「普通に素晴らしい」ゴジラ-1.0 あのまりさんの映画レビュー(感想・評価)
普通に素晴らしい
封切り前から戦々恐々として期待と不安が入り混じった「ゴジラ−1.0」。
予告編が最高だったのでかえって過度に期待してはいけないと思いながらも初日初回で観て来ました。
印象としては大変素晴らしいゴジラでした。
もし「ファイナルウォーズ」以来19年ぶりのゴジラだったら(つまり「シン・ゴジラ」が存在していなければ)、今までのゴジラの歴史を塗り替える衝撃の一作だったと思います。
もちろん実際に「シン・ゴジラ」の後で見ても見劣りしない、高いハードルに負けなかった見事な作品だと思います。
まずゴジラの生物感は過去最高でしょう。
本当に生きている巨大生物を見ているようです。
それからその凶暴さや底知れぬパワーは圧倒的で、観る者を絶望に落とします。
ドラマパートにはかなりの重きが置かれており、ストーリーとしては人間中心と言えます。
ただその分ゴジラの破壊はそれほど多くは無く、クライマックスは一回目の銀座周辺の壊滅シーンになります。
世界観はあまり広いとは言えず、大変な脅威でありながらローカルな感じはします。
あれほどの破壊力を示しながら、日本や世界の存亡という危機感を感じないのは不思議です。

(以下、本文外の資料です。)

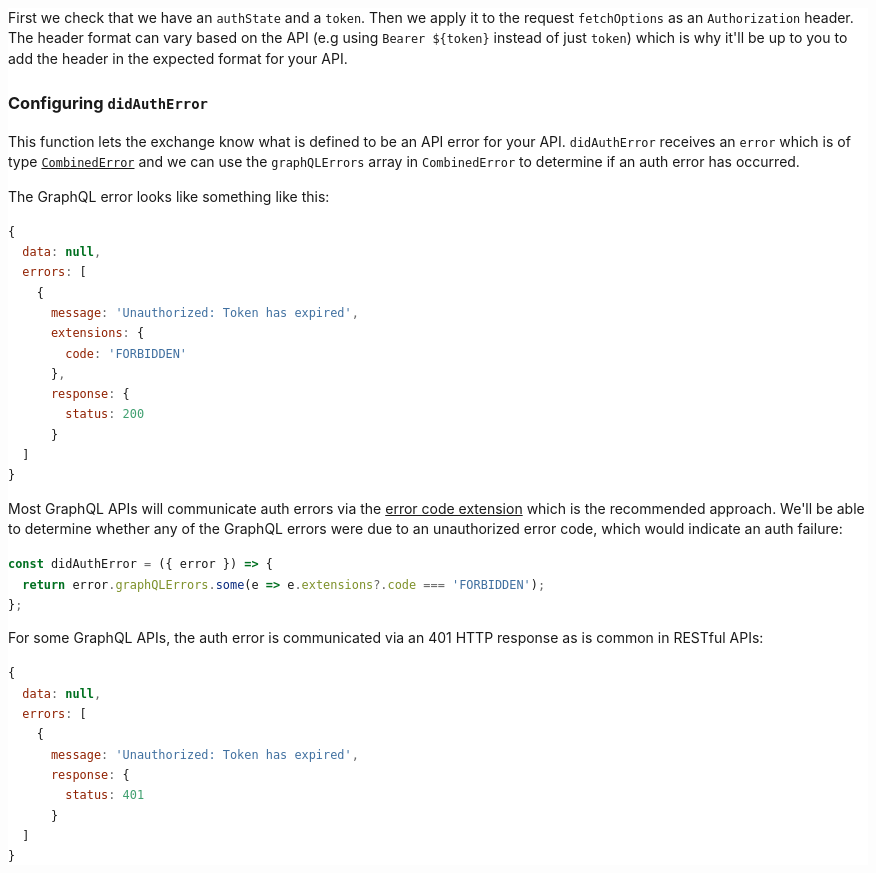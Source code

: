 First we check that we have an `authState` and a `token`. Then we apply it to the request `fetchOptions` as an `Authorization` header.
The header format can vary based on the API (e.g using `Bearer ${token}` instead of just `token`) which is why it'll be up to you to add the header
in the expected format for your API.

### Configuring `didAuthError`

This function lets the exchange know what is defined to be an API error for your API. `didAuthError` receives an `error` which is of type
[`CombinedError`](../api/core.md#combinederror) and we can use the `graphQLErrors` array in `CombinedError` to determine if an auth error has occurred.

The GraphQL error looks like something like this:

```js
{
  data: null,
  errors: [
    {
      message: 'Unauthorized: Token has expired',
      extensions: {
        code: 'FORBIDDEN'
      },
      response: {
        status: 200
      }
  ]
}
```

Most GraphQL APIs will communicate auth errors via the [error code extension](https://www.apollographql.com/docs/apollo-server/data/errors/#codes) which
is the recommended approach. We'll be able to determine whether any of the GraphQL errors were due to an unauthorized error code, which would indicate an auth failure:

```js
const didAuthError = ({ error }) => {
  return error.graphQLErrors.some(e => e.extensions?.code === 'FORBIDDEN');
};
```

For some GraphQL APIs, the auth error is communicated via an 401 HTTP response as is common in RESTful APIs:

```js
{
  data: null,
  errors: [
    {
      message: 'Unauthorized: Token has expired',
      response: {
        status: 401
      }
  ]
}
```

やはりストーリーが主人公の私的なものだからでしょうか。
またラストはちょっとGMKの焼き直しっぽく、B級テイストになったのは残念です。
ここはやはり「シン・ゴジラ」は上手かったですね。
山崎監督ならここはいっそ直球でハッピーエンドにして欲しかったと思います。
正直予告編からはもっと凄まじい作品(世界が滅ぶような)を期待していたのですが、劇中でも「ここがあのシーンなの?」と困惑したところも少なくありませんでした。
また確かにホームドラマのようなテイストもあり、良くも悪くも普通の日本映画的ですが、その辺りやや抵抗を感じるところもあります。
いずれにしても国産でこれからも質の高いゴジラ作品が観られることを期待したいと思います。